Scheduling in Kestra

  • A schedule is implemented using triggers.
  • Instead of manually specifying the month and year, the trigger automatically determines these values.
  • The workflow includes:
    • Two triggers set up at different times (9 AM and 10 AM on the 1st of each month).
    • Configuration using a Cron expression.
    • The schedule ensures automatic data retrieval as new data is available monthly from New York taxis.

Understanding Backfills

  • Problem: The available data is from 2019 and 2020, but the pipeline is set up to run from 2025 onwards.
  • Solution: Use backfills to execute past-due schedules and fill in missing data.
  • Backfills allow running the pipeline for past dates by selecting a start date (Jan 1, 2019) and an end date (Dec 31, 2019).
  • Important considerations:
    • The scheduled execution time (9 AM on the 1st of each month) must be adhered to.
    • Setting a backfill label helps differentiate historical runs from real-time executions.
    • Execution logs show which dataset (e.g., Green Taxi Data) is being backfilled.

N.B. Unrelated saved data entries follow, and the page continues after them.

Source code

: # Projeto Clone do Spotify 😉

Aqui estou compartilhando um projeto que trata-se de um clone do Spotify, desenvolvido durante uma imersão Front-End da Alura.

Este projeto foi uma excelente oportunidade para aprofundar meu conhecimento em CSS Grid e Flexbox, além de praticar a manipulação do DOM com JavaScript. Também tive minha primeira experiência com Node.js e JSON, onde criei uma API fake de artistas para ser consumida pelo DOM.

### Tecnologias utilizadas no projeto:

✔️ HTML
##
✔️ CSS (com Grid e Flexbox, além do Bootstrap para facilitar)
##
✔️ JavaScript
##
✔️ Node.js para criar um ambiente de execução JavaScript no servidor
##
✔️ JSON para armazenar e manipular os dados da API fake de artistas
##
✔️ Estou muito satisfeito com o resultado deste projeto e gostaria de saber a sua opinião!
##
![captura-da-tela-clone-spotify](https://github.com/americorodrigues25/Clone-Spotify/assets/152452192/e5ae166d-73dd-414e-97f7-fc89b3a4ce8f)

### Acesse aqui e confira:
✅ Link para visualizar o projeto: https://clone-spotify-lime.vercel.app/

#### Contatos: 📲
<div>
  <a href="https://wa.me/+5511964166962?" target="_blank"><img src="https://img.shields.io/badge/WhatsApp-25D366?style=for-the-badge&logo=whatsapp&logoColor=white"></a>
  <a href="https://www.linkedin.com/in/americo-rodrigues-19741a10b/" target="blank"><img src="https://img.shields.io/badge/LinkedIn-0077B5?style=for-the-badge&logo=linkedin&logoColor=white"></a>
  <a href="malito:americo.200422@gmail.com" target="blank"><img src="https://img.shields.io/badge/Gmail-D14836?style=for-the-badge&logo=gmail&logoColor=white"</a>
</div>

Managing Concurrency and Staging Tables

  • By default, a single staging table is used, limiting execution to one month at a time.
  • To run multiple backfills simultaneously, consider:
    • Creating separate staging tables for each month.
    • Using date triggers to generate dynamic table names.
    • Setting a concurrency limit of one to avoid conflicts.
  • Potential issues:
    • Truncation conflicts: If multiple processes modify the same table, it can lead to data corruption.
    • Large number of tables: Long-running backfills may create excessive tables, which may need to be dropped afterward.

Verifying Backfill Execution

  • After execution, verify data integrity by:
    • Checking PG Admin for new tables (e.g., green_trip_data and green_trip_data_staging).
    • Ensuring all 12 months of data have been processed correctly.
    • Validating the row count (e.g., ~6 million rows for 2019).
    • Confirming unique row IDs exist despite some missing vendor IDs.

Future Enhancements

  • Automating pipelines further:
    • Using schedules to process new data as it arrives.
    • Running backfills dynamically to fill in historical data.
  • Integrating DBT (Data Build Tool) with Postgres to improve workflow automation.
  • Upcoming lessons will focus on enhancing the efficiency and scalability of these automated workflows.

Conclusion

  • Kestra scheduling and backfills help automate data pipelines effectively.
  • Triggers allow data ingestion without manual intervention.
  • Backfills help populate missing historical data.
  • Proper concurrency management prevents conflicts in data processing.
  • Future improvements will involve DBT integration and more robust automation techniques.